GM: "make a Spellcraft, DC 20."
Player: "my bonus is triple digit…"
Yes, bad GMs can make the game bad. No argument there. But D&D doesn't ship with cartoonish fumble tables, and, while *some* editions have bounded accuracy, others have "off the RNG". So you can't really claim that this behavior is "D&D" - at least not any more easily than someone could claim, "editions that are that pants-on-head clowns shouldn't be considered D&D".
I can see the argument, "crunchier systems require more prep". I can see, "planning ahead is good". I can see "GMs become invested in their work, and don't want their planning to go to waste". I can see the argument, "prep heavy GMs are more likely to railroad".
But what i cannot see is any inherent connection between "crunchy" and "low agency".
"Detriment to roleplay"? You've got my attention.

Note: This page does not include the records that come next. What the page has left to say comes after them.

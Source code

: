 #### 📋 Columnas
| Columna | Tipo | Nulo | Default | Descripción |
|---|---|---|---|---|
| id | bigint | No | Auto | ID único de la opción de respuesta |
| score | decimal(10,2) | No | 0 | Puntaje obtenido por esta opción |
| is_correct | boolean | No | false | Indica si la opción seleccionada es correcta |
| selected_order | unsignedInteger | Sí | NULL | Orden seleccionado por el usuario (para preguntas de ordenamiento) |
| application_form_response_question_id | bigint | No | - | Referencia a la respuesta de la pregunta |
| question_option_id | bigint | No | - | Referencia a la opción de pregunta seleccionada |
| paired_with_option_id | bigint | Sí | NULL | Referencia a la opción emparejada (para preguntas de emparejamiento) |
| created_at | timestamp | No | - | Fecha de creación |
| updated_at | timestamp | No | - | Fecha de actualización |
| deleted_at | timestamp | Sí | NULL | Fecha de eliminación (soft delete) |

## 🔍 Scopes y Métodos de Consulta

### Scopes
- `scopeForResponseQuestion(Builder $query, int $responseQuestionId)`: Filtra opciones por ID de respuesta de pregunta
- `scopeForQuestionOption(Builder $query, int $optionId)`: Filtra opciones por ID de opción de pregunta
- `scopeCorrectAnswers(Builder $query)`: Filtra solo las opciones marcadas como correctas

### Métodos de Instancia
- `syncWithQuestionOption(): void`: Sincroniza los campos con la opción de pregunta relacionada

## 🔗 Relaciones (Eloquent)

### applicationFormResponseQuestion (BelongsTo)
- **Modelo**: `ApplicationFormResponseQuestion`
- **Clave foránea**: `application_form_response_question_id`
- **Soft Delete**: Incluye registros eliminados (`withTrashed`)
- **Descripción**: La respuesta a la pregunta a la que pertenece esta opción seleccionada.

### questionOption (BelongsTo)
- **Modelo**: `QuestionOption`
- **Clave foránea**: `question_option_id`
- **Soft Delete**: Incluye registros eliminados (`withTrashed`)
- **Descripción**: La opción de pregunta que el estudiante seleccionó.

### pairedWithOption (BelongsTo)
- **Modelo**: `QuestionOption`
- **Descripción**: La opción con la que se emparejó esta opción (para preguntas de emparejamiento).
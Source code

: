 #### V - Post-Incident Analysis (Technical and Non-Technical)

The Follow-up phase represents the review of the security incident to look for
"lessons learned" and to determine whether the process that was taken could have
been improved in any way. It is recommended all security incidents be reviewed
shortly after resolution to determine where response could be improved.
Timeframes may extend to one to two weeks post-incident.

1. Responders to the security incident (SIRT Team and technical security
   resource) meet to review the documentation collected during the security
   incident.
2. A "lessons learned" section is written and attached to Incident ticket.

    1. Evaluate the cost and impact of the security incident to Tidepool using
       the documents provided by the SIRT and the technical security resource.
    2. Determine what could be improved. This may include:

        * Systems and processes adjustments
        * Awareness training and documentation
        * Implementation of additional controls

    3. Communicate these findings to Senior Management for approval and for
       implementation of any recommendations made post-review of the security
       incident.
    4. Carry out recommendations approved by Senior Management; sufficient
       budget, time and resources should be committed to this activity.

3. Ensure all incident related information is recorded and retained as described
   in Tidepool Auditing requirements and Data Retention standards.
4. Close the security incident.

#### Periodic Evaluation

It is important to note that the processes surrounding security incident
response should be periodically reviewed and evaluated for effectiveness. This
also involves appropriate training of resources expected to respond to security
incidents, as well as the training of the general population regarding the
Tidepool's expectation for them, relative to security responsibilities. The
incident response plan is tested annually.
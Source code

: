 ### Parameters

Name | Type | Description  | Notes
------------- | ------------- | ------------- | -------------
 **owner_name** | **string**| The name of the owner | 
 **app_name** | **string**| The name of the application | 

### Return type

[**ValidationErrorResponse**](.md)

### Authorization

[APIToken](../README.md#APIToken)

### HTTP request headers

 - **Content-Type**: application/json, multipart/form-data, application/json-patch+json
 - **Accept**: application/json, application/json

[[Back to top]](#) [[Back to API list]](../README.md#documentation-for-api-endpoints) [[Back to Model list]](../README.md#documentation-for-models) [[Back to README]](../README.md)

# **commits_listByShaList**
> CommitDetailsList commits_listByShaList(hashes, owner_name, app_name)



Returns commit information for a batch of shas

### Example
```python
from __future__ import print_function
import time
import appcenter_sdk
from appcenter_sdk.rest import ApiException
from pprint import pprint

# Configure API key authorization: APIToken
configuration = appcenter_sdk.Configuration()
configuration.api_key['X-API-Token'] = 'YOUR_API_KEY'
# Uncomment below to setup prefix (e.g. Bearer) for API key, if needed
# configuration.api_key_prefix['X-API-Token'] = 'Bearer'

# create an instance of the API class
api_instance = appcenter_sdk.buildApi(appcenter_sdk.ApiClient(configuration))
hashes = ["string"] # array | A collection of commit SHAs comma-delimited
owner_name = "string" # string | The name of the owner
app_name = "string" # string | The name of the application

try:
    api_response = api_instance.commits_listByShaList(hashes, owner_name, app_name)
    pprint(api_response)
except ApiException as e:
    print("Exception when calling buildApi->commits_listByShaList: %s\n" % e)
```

"Focus on failure" / forced to pay cautious? As a detriment to roleplay? Eh… "I'll use bubblegum - only 2 of the last 5 space ships I repaired this way blew up because of it"? There's a time for "reasonable / responsible caution", and a time for trash action. Can you demonstrate that the system was actually wrong, that your intended actions really should be valid? And also that this is a system failure, not another "bad GM is bad" moment?
Not sure how well this works in all systems, but… I prefer if it can be part of the characterization of the character as to which is more likely.
Me fixing a car? "Requires additional time" + "asks other people" (taps resources?) seems very likely.
My dad? "Takes damage" / "car takes damage" (now unfixable / requires additional parts / something extra to fix) might appear on the random encounter table.
As this is the "unpopular opinions" thread, I suppose I'll say that I'm opposed to systems that don't give players the agency (actively remove from players the agency?) to characterize their characters through how they approach the problem impacting what kinds of results they are likely to see.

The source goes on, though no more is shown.